You are viewing a plain text version of this content. The canonical link for it is here.
Posted to dev@avro.apache.org by Gokay Tosunoglu <go...@yahoo.com.INVALID> on 2022/05/12 06:07:00 UTC

Avro Big Data Question from a developer

Hi there,I have a C# appilcation which deals with big data. For example like 1 file is more than 100 GB. This big file is CSV type, I am reading this customer data by buffers and checking end of line to read next buffer.I want to support avro too, but i couldn't find how can i read a 100 GB avro file and/or how to divide file into buffers.Can any of you send me a way to do it or a sample code maybe?Thanks in advance.Gokay Tosunoglu

Re: Avro Big Data Question from a developer

Posted by Martin Grigorov <mg...@apache.org>.
Hi Gokay,

I am not sure whether you received Fokko's response since you are/were not
subscribed to the mailing list (I know because I moderated your first
email).
Please check
https://lists.apache.org/thread/58c9v7qbof3jzgxzx6qf9h436zcp79wp

On Thu, May 12, 2022 at 11:44 AM Gokay Tosunoglu
<go...@yahoo.com.invalid> wrote:

>  Hi there,
> I am new to avro. I have a C# appilcation which deals with big data. For
> example like 1 file is more than 100 GB. This big file is CSV type, to be
> able to read the data, I am using bufferedstream and checking end of line
> to read next buffer.I want to support avro file type too, but i couldn't
> find how can i read a 100 GB avro file and/or how to divide file into
> buffers.Can any of you send me a way to do it or a sample code maybe?Thanks
> in advance.Gokay Tosunoglu

Avro Big Data Question from a developer

Posted by Gokay Tosunoglu <go...@yahoo.com.INVALID>.
 Hi there,
I am new to avro. I have a C# appilcation which deals with big data.
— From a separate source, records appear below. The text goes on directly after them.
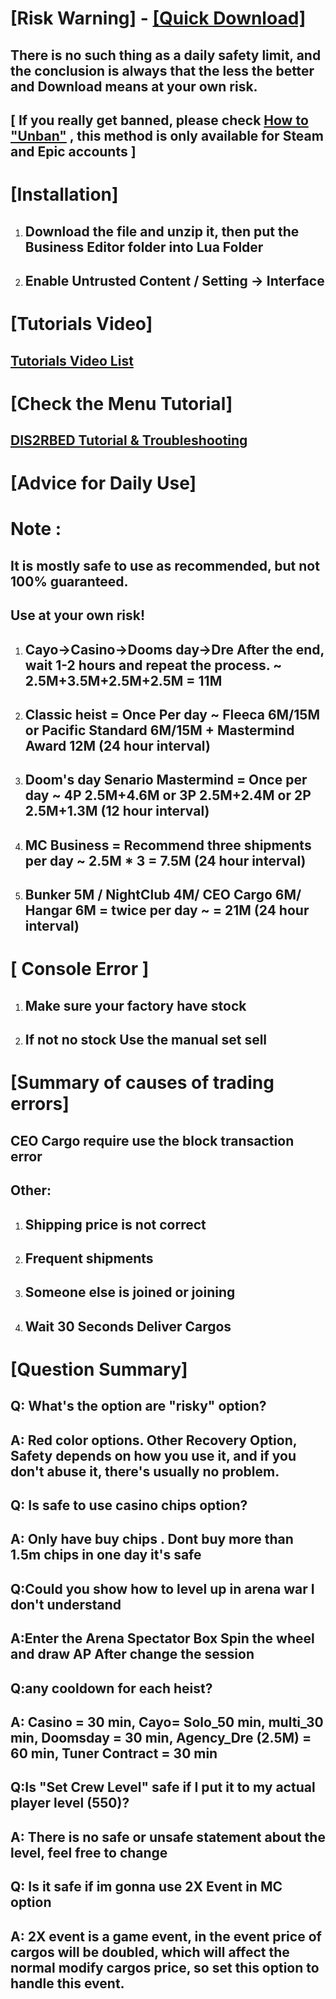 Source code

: # [Risk Warning]      -  [[Quick Download]](https://codeload.github.com/kzyoo/Business-Editor/zip/refs/heads/master)

## There is no such thing as a daily safety limit, and the conclusion is always that the less the better and Download means at your own risk.

## [ If you really get banned, please check [How to "Unban"](https://youtu.be/hWl0EAKuYKk) , this method is only available for Steam and Epic accounts ]

# [Installation]

1. ## Download the file and unzip it, then put the Business Editor folder into Lua Folder

2. ## Enable Untrusted Content /  Setting -> Interface

# [Tutorials Video]

## [Tutorials Video List](https://youtube.com/playlist?list=PLS7kTnJ3PNpkCghLi9cnZLZxLjRsGE4yh)

# [Check the Menu Tutorial]  

## [DIS2RBED Tutorial & Troubleshooting](https://w1tch.net/topic/298-dis2rbed-injection-tutorial-troubleshooting/)

# [Advice for Daily Use] 

# Note :

## It is mostly safe to use as recommended, but not 100% guaranteed.

## Use at your own risk!

1. ## Cayo->Casino->Dooms day->Dre After the end, wait 1-2 hours and repeat the process. ~ 2.5M+3.5M+2.5M+2.5M = 11M

2. ## Classic heist = Once Per day ~ Fleeca 6M/15M or Pacific Standard 6M/15M + Mastermind Award 12M (24 hour interval)

3. ## Doom's day Senario Mastermind = Once per day ~ 4P 2.5M+4.6M or 3P 2.5M+2.4M or 2P 2.5M+1.3M (12 hour interval)


4. ## MC Business = Recommend three shipments per day ~ 2.5M * 3 = 7.5M (24 hour interval)

5. ## Bunker 5M / NightClub 4M/ CEO Cargo 6M/ Hangar 6M = twice per day ~ = 21M (24 hour interval)

# [ Console Error ]

1. ## Make sure your factory have stock

2. ## If not no stock Use the manual set sell

# [Summary of causes of trading errors]

## CEO Cargo require use the block transaction error

## Other:

1. ## Shipping price is not correct

2. ## Frequent shipments

3. ## Someone else is joined or joining

4. ## Wait 30 Seconds Deliver Cargos

# [Question Summary]

## Q: What's the option are "risky" option?
## A: Red color options. Other Recovery Option, Safety depends on how you use it, and if you don't abuse it, there's usually no problem.

## Q: Is safe to use casino chips option?
## A: Only have buy chips . Dont buy more than 1.5m chips in one day it's safe

## Q:Could you show how to level up in arena war I don't understand
## A:Enter the Arena Spectator Box Spin the wheel and draw AP After change the session

## Q:any cooldown for each heist?
## A: Casino = 30 min, Cayo= Solo_50 min, multi_30 min, Doomsday = 30 min, Agency_Dre (2.5M) = 60 min, Tuner Contract = 30 min

## Q:Is "Set Crew Level" safe if I put it to my actual player level (550)?
## A: There is no safe or unsafe statement about the level, feel free to change

## Q: Is it safe if im gonna use 2X Event in MC option
## A:  2X event is a game event, in the event price of cargos will be doubled, which will affect the normal modify cargos price, so set this option to handle this event.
For example like 1 file is more than 100 GB. This big file is CSV type, to be able to read the data, I am using bufferedstream and checking end of line to read next buffer.I want to support avro file type too, but i couldn't find how can i read a 100 GB avro file and/or how to divide file into buffers.Can any of you send me a way to do it or a sample code maybe?Thanks in advance.Gokay Tosunoglu  

Re: Avro Big Data Question from a developer

Posted by "Driesprong, Fokko" <fo...@apache.org>.
Hi Gokay,

That's some CSV file. That will probably be much smaller in Avro.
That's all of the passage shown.